AI Papers Reader

Personalized digests of latest AI research

View on GitHub

ThinkPO: A Simple Post-SFT Method to Continuously Boost Large Language Model Reasoning Abilities

Large language models (LLMs) are increasingly used for complex problem-solving, but their reasoning capabilities remain a significant hurdle. Supervised fine-tuning (SFT), where models are trained on high-quality reasoning examples from larger LLMs, has emerged as an effective method to improve their reasoning performance. However, continually improving these SFT-ed models faces challenges: acquiring new high-quality data is costly and time-consuming, while repeated training often leads to performance plateaus or even declines.

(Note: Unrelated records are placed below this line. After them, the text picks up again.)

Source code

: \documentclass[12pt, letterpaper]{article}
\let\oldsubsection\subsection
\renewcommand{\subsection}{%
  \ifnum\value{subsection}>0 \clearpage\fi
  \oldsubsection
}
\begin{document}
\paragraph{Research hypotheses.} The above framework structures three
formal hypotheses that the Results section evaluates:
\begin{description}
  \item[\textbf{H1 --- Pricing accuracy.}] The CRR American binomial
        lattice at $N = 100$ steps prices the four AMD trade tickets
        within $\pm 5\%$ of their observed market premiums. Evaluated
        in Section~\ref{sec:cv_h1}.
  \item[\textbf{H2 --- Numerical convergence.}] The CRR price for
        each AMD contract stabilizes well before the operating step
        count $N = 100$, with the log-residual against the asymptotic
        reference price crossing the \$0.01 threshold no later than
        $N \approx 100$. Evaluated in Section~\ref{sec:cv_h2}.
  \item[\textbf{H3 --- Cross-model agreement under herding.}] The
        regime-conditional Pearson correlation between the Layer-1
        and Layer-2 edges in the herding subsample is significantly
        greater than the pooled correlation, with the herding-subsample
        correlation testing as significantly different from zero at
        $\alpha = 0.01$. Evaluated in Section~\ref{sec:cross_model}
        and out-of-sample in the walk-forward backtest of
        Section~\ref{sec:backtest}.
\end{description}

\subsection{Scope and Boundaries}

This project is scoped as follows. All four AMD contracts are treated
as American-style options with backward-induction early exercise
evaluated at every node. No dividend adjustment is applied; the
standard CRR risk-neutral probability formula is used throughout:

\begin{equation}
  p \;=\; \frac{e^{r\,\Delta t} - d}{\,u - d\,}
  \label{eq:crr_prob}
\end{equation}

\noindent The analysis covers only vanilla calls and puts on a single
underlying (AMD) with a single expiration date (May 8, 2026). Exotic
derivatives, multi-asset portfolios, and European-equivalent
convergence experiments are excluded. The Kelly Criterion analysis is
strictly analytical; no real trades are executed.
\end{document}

A new paper introduces a simple yet effective post-SFT method called Thinking Preference Optimization (ThinkPO) to address these limitations. Instead of relying on costly new data, ThinkPO leverages readily available short chain-of-thought (CoT) reasoning responses as “rejected” answers and existing long CoT responses as “chosen” answers for the same questions. It then applies direct preference optimization to encourage the model to favor longer reasoning outputs.

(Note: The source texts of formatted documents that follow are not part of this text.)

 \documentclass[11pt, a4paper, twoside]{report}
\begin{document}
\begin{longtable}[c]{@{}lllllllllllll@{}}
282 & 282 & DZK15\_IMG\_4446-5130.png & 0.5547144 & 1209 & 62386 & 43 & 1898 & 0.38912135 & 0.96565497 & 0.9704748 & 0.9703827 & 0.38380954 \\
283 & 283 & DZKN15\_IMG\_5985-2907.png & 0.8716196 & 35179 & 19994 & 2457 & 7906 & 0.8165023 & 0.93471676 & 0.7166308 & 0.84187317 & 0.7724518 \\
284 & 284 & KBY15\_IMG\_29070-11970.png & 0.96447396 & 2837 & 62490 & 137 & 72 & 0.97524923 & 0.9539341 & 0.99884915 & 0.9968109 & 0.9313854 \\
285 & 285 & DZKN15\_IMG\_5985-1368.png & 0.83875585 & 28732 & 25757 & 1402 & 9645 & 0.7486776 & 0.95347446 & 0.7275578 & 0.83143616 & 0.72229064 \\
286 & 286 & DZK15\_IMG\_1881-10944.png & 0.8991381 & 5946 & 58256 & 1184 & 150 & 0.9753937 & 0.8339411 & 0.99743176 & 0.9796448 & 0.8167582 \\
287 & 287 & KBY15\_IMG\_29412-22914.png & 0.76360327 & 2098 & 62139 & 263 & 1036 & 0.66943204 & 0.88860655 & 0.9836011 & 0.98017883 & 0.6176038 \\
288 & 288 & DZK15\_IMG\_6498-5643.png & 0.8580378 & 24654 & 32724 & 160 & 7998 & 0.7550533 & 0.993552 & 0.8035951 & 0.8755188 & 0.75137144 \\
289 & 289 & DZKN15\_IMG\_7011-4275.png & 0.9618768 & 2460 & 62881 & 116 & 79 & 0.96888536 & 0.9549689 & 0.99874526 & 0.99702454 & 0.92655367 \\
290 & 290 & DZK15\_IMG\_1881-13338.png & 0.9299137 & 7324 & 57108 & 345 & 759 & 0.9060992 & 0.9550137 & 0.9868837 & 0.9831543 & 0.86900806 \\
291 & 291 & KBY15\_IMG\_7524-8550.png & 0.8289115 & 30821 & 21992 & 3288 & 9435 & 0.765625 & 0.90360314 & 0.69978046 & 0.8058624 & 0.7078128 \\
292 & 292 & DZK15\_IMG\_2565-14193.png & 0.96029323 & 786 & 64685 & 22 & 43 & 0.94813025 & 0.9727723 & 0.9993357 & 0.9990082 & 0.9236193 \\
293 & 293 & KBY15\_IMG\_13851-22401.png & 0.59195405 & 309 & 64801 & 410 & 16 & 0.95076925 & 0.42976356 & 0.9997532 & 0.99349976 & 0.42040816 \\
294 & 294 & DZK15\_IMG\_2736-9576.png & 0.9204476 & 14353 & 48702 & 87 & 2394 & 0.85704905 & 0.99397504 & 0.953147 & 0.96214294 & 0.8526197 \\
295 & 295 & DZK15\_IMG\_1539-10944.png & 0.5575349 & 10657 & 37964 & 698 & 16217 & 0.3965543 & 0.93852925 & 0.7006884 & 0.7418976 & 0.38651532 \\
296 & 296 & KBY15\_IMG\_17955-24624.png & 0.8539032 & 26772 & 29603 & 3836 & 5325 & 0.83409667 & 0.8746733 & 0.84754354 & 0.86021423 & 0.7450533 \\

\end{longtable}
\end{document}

ThinkPO is illustrated using a typical problem-solving scenario: a mathematical question requiring detailed reasoning. Consider a base LLM, which has a basic understanding of math but struggles with complex problems. SFT significantly improves this model’s accuracy on the MATH500 dataset (a standard benchmark) by providing the LLM with many high-quality examples of detailed mathematical reasoning. However, even after SFT, the model tends to provide short, less-reasoned answers, lacking the step-by-step explanations that often lead to more accurate solutions.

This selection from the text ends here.